_TO DO_. Take the entries below and print only the lines from the one with "For more information" through the one with "- 👯 I’m looking to collaborate on ...", exactly as they stand, both ends included.

Data items
^^^^^^^^^^^^^^^^
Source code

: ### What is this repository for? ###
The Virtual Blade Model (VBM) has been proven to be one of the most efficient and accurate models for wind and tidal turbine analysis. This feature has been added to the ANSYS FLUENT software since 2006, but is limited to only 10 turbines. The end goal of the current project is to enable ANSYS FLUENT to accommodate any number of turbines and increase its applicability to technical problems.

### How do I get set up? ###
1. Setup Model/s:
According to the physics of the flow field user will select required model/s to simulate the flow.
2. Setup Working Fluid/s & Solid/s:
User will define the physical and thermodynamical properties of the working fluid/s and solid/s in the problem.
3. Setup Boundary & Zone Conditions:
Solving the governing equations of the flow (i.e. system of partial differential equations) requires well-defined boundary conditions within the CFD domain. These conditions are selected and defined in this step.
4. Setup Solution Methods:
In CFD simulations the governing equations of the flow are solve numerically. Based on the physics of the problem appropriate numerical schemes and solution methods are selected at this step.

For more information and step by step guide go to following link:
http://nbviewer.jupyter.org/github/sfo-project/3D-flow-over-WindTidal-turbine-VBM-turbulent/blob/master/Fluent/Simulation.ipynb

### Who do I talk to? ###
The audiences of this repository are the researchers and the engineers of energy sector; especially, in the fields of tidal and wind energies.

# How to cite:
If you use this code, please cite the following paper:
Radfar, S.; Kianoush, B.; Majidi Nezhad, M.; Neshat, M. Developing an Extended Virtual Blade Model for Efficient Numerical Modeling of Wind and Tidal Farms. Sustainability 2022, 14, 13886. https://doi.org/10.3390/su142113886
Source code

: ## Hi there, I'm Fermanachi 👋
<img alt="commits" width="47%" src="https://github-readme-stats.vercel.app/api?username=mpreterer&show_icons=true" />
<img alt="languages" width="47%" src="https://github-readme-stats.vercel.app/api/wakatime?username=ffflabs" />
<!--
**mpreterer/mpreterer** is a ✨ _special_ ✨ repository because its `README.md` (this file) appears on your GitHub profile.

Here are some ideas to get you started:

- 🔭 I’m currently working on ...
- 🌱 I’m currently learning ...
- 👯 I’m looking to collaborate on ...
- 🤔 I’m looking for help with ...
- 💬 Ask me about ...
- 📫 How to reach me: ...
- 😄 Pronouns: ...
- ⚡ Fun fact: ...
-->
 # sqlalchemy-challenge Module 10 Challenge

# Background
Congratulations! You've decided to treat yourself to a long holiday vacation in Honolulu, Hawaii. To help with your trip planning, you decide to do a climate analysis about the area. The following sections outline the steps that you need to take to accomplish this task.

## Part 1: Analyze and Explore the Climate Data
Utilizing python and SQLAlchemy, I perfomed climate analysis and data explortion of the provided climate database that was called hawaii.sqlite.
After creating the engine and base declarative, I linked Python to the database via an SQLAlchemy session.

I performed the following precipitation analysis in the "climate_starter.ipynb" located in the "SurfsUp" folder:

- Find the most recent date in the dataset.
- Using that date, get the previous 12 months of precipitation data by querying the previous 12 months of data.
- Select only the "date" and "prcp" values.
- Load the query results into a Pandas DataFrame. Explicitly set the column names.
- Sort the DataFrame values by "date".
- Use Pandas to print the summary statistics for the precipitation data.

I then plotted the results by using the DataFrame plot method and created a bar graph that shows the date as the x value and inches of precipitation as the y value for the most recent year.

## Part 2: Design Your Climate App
^^^^^^^^^^^^^^^^
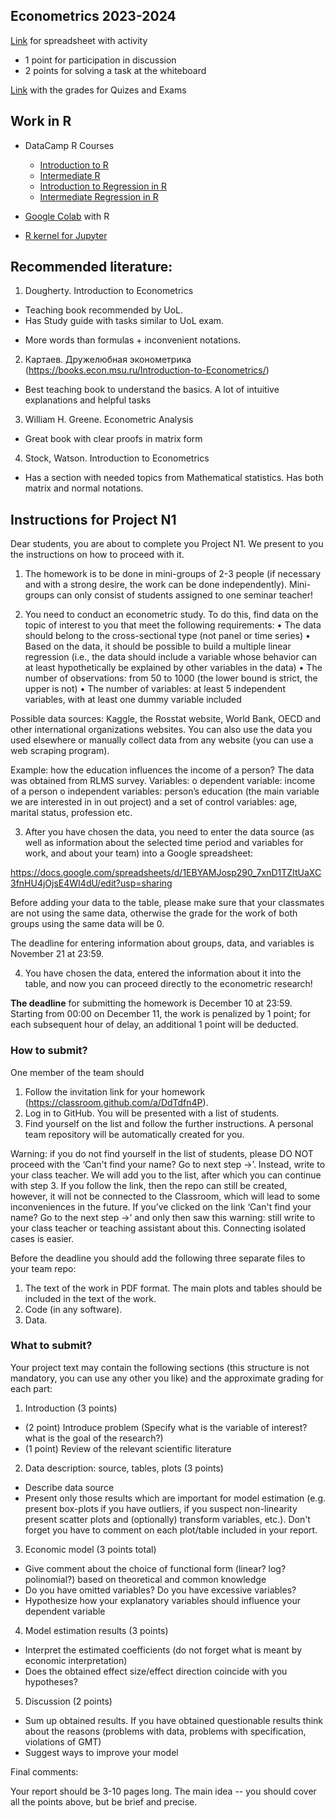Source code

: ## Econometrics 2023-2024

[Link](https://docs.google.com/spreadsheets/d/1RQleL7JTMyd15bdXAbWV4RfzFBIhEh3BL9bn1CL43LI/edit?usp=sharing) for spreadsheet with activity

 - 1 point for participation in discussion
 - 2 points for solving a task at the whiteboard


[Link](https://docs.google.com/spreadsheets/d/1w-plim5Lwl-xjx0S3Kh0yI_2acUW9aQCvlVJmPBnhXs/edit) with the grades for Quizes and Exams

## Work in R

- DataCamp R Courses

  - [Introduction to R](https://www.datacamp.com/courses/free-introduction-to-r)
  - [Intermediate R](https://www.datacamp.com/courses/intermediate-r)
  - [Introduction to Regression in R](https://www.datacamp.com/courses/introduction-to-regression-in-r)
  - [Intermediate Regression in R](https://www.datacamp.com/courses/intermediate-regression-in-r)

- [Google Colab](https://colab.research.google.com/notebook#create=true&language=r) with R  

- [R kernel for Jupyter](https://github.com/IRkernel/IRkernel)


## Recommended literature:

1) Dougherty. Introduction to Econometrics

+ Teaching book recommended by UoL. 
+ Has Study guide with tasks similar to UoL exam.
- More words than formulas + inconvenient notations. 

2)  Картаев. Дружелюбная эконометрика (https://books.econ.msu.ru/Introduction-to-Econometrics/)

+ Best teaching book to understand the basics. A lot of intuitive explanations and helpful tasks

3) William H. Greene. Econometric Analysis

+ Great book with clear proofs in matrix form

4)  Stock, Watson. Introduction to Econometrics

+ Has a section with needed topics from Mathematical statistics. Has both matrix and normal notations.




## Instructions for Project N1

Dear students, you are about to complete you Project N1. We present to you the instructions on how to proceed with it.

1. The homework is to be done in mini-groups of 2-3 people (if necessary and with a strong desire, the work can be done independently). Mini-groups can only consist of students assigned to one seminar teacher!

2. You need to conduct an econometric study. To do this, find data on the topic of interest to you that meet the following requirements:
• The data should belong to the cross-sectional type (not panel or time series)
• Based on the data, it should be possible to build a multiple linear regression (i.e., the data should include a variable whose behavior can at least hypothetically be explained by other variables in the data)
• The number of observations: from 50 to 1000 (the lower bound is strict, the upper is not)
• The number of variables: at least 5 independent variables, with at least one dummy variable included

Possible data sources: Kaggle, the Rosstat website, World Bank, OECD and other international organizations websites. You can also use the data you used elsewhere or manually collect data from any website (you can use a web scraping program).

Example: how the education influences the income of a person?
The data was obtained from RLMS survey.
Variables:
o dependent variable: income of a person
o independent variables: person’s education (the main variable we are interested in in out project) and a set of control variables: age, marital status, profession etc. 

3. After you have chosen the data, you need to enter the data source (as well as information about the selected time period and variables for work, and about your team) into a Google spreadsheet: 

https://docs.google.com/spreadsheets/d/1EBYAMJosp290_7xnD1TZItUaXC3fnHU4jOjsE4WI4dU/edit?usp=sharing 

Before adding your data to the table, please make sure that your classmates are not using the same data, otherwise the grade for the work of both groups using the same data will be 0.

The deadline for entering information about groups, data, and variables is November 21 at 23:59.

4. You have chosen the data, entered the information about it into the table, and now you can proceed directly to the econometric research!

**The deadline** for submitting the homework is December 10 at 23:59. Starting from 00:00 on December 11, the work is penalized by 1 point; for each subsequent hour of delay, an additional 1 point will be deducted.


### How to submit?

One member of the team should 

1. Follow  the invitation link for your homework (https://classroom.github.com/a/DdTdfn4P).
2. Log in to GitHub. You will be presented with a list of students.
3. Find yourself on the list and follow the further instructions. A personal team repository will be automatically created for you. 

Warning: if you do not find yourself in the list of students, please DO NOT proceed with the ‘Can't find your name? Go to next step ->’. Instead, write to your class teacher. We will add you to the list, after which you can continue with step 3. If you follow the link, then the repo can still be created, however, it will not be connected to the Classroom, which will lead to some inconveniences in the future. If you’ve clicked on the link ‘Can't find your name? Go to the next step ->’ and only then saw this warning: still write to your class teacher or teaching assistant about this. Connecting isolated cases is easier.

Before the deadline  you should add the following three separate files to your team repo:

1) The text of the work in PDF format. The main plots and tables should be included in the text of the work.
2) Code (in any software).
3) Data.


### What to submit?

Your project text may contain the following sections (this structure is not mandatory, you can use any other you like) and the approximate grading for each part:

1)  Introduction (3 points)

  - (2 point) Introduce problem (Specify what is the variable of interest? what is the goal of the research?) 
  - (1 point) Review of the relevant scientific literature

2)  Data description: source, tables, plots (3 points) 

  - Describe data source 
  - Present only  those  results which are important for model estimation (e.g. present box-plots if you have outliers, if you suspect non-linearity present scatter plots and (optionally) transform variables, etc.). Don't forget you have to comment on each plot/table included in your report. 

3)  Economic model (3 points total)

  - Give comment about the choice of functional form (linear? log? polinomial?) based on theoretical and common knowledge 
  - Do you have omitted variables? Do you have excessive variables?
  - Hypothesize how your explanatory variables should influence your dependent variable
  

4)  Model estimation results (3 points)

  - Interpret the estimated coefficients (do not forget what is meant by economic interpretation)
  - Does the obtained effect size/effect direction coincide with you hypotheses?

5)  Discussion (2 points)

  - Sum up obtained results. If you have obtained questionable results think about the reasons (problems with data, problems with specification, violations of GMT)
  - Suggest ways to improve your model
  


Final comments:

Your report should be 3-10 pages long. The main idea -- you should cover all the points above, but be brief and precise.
^^^^^^^^^^^^^^^^
_ANSWER BOX_.
For more information and step by step guide go to following link:
http://nbviewer.jupyter.org/github/sfo-project/3D-flow-over-WindTidal-turbine-VBM-turbulent/blob/master/Fluent/Simulation.ipynb

### Who do I talk to? ###
The audiences of this repository are the researchers and the engineers of energy sector; especially, in the fields of tidal and wind energies.

# How to cite:
If you use this code, please cite the following paper:
Radfar, S.; Kianoush, B.; Majidi Nezhad, M.; Neshat, M. Developing an Extended Virtual Blade Model for Efficient Numerical Modeling of Wind and Tidal Farms. Sustainability 2022, 14, 13886. https://doi.org/10.3390/su142113886
Source code

: ## Hi there, I'm Fermanachi 👋
<img alt="commits" width="47%" src="https://github-readme-stats.vercel.app/api?username=mpreterer&show_icons=true" />
<img alt="languages" width="47%" src="https://github-readme-stats.vercel.app/api/wakatime?username=ffflabs" />
<!--
**mpreterer/mpreterer** is a ✨ _special_ ✨ repository because its `README.md` (this file) appears on your GitHub profile.

Here are some ideas to get you started:

- 🔭 I’m currently working on ...
- 🌱 I’m currently learning ...
- 👯 I’m looking to collaborate on ...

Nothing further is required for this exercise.